C’est une minorité que j’appelle intensive, bruyante, et qui va réagir de manière irrationnelle et émotionnelle. En anglais, on parle de C.A.V.E. pour “citizens agains virtually everything”, les “citoyens étant pratiquement opposés à tout”. Nous devons trouver des stratégies pour leur répondre et pour travailler avec. Mais, vraiment, ces personnes ne sont pas nécessairement représentatives. Comme elles réagissent fortement, le problème est perçu comme étant plus important qu’il ne l’est. Même aux Pays-Bas, quels que soient les progrès réalisés, il y aura toujours cette petite minorité bruyante qui s’opposera à tout changement.
Est-ce que ces retours de bâton augmentent?
L’essor des médias sociaux nous a en quelque sorte divisés. A cela s’ajoute l’irrationalité et la guerre culturelle qui ne font qu’empirer. Le vélo est devenu une nouvelle guerre culturelle, avec ses instruments classiques, comme la désinformation. Certaines personnes recherchent la bagarre, quelle que soit l’objet de leur colère.
Un autre de vos conseils consiste à ne pas aller sur le terrain de la mauvaise foi. Vous pouvez donner un exemple?
Certaines personnes changent leurs arguments au fur et à mesure que vous apportez des réponses. Elles demandent ce qu’il en est des personnes handicapées: vous répondez. Qu’en est-il des ambulances ou des pompiers, demandent-elles ensuite. Et plus tard, ce qu’il en des conditions météorologiques? Cela ne finit jamais. Vous pouvez répondre, adapter le projet, mais vous n’arriverez jamais à un point où elles seront d’accord. C’est ce que j’appelle le terrain de la mauvaise foi.

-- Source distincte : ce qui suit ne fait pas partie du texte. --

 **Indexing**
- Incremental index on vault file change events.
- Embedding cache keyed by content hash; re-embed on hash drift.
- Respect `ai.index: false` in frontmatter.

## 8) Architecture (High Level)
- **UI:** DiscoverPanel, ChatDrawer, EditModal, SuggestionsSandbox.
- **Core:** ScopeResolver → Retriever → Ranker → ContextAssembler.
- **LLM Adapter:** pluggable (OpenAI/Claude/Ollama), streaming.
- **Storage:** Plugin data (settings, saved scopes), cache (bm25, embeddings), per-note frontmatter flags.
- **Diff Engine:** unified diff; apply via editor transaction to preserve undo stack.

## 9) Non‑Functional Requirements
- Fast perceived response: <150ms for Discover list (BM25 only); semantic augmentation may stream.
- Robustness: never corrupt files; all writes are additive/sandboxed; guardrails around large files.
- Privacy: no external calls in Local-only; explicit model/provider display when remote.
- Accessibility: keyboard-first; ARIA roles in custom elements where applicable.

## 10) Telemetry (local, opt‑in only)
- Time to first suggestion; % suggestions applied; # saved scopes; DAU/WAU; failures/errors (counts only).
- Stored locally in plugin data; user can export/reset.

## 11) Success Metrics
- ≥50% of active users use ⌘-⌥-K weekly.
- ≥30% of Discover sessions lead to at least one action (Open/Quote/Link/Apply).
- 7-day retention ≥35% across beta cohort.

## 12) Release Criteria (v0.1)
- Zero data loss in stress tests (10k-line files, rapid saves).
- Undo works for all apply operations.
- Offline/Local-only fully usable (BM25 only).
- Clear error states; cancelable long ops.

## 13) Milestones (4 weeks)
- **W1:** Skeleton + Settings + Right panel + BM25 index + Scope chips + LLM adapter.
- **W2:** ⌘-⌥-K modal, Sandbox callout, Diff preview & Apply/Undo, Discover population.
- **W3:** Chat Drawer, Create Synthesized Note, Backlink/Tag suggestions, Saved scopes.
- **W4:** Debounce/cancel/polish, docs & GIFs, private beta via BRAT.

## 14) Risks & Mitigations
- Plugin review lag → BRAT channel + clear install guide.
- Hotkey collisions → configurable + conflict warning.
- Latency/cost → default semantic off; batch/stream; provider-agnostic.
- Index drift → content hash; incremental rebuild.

Que préconisez-vous, alors?
Il ne vaut pas la peine de répondre. Je préfère consacrer du temps et de l’énergie à la narration positive de ce que notre ville pourrait être. Nous pouvons parler de la manière dont notre cité pourrait être plus verte, au sens propre comme au sens figuré, plus inclusive, plus adaptée aux enfants. Elle pourrait être plus accueillante pour les personnes âgées. Parlons de choses plus générales sur lesquelles nous pouvons nous mettre d’accord.
Quel rôle joue le vélo dans ce dialogue?
Le vélo est l’outil qui nous permet d’atteindre ces objectifs. Mais je pense qu’il y a de plus grandes chances de créer des consensus, des coalitions et des alliances si l’on cherche à se mettre d’accord sur des objectifs plus élevés. Vous devez toucher les personnes en racontant comment les changements vont améliorer leur vie.
Qu’entendez-vous par «choisir et préparer ses champions ou ses championnes»?
Il faut trouver les personnes qui vont construire ces infrastructures et mettre en œuvre ces politiques. Souvent, il suffit d’une personne au plan politique, d’un maire, d’un adjoint ou de la star sportive du quartier, de quelqu’un qui va faire preuve de leadership. Mais il faut les préparer, car ce rôle est très risqué. Elles vont se faire attaquer. Ce sont des gens très courageux. Ils portent le flambeau de cet objectif d’amélioration de l’infrastructure. Et nous avons vraiment besoin qu’ils ne s’arrêtent pas ou qu’ils n’abandonnent pas.
Comment analysez-vous la situation du vélo en Suisse?
Je pense que le défi, en Suisse, est la présence d’un système de transports publics très efficaces, en particulier les trams dans les villes, qui sont très fiables. Si vous voulez que davantage de gens fassent du vélo, il faut reconnaître que cela peut se faire au détriment du système de transports publics. Les tramways sont magnifiques, mais c’est un moyen très coûteux de déplacer les gens. Il faut viser une sorte d’équilibre, des synergies entre le vélo et les transports publics. Et c’est ce que les Pays-Bas réussissent vraiment bien: utiliser le vélo pour se connecter aux trains et aux tramways.